For patients at very low risk for bacterial meningitis (BMS 0):

  • Consider discharge with close follow-up (ideally within 24–48 hours) and return precautions for family, including new seizure activity, altered mental status, purpuric rash, or other concerning symptoms.
  • Consider a single dose of long-acting antibiotics with good CSF penetration, such as ceftriaxone, prior to discharge.

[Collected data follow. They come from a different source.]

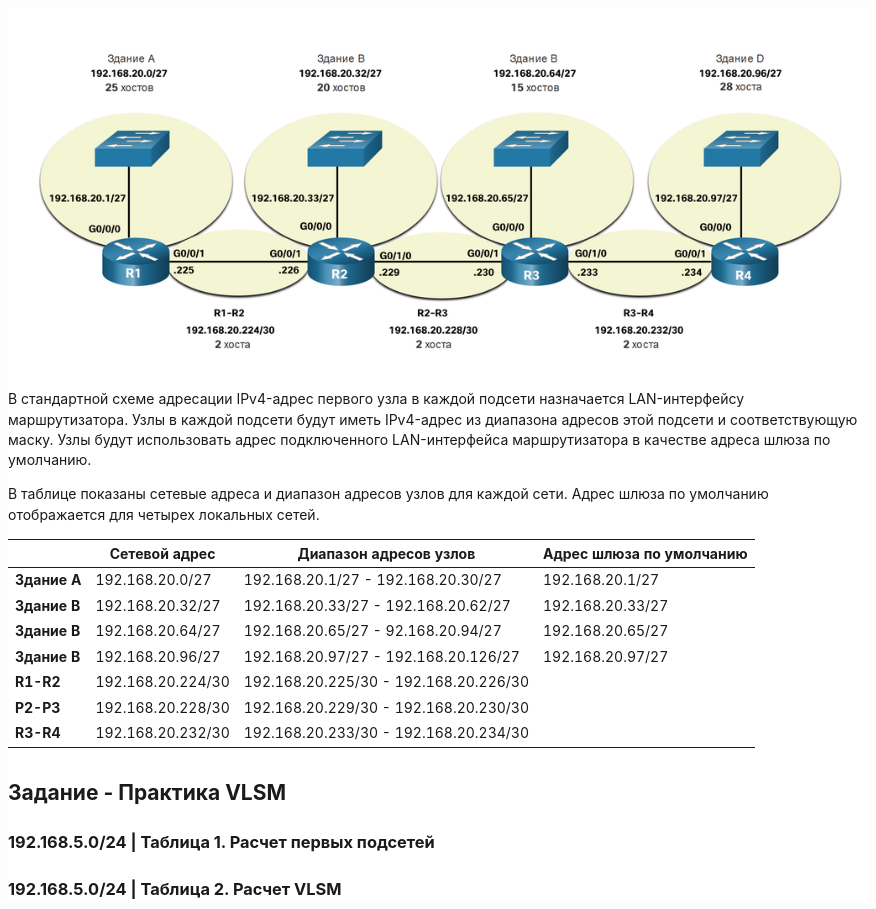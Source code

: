 ![](./assets/11.8.5.png)




В стандартной схеме адресации IPv4-адрес первого узла в каждой подсети назначается LAN-интерфейсу маршрутизатора. Узлы в каждой подсети будут иметь IPv4-адрес из диапазона адресов этой подсети и соответствующую маску. Узлы будут использовать адрес подключенного LAN-интерфейса маршрутизатора в качестве адреса шлюза по умолчанию.

В таблице показаны сетевые адреса и диапазон адресов узлов для каждой сети. Адрес шлюза по умолчанию отображается для четырех локальных сетей.

|  | **Сетевой адрес** | **Диапазон адресов узлов** | **Адрес шлюза по умолчанию** |
| --- | --- | --- | --- |
| **Здание А** | 192.168.20.0/27 | 192.168.20.1/27 - 192.168.20.30/27 | 192.168.20.1/27 |
| **Здание В** | 192.168.20.32/27 | 192.168.20.33/27 - 192.168.20.62/27 | 192.168.20.33/27 |
| **Здание В** | 192.168.20.64/27 | 192.168.20.65/27 - 92.168.20.94/27 | 192.168.20.65/27 |
| **Здание B** | 192.168.20.96/27 | 192.168.20.97/27 - 192.168.20.126/27 | 192.168.20.97/27 |
| **R1-R2** | 192.168.20.224/30 | 192.168.20.225/30 - 192.168.20.226/30 |  |
| **Р2-Р3** | 192.168.20.228/30 | 192.168.20.229/30 - 192.168.20.230/30 |  |
| **R3-R4** | 192.168.20.232/30 | 192.168.20.233/30 - 192.168.20.234/30 |  |


## Задание - Практика VLSM

### 192.168.5.0/24 | Таблица 1. Расчет первых подсетей

### 192.168.5.0/24 | Таблица 2. Расчет VLSM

For patients with at least 1 risk factor for bacterial meningitis or high clinical suspicion (BMS >0):

  • Consider admission for parenteral antibiotics and observation while awaiting CSF culture results.
  • Make sure CSF is sent for culture.
  • Consider continuous monitoring of vital signs and regular neurologic exams.
  • If not previously administered, start empiric broad spectrum antibiotics.
  • Consider expanding antimicrobial coverage:
    • If concern for herpes encephalitis, add acyclovir.
    • If high clinical suspicion for tuberculous meningitis, consult with infectious disease specialist and consider rifAMPin, isoniazid, pyrazinamide, and a fluoroquinolone or aminoglycoside.
  • Consider steroid administration based on clinical presentation, geographic area, and potential risk factors.
Critical Actions
  • Physician gestalt, severity of illness and clinical presentation supersedes the application of the BMS prediction rule.
  • If significant suspicion for bacterial meningitis, err on the side of caution and admit for observation and empiric antibiotics.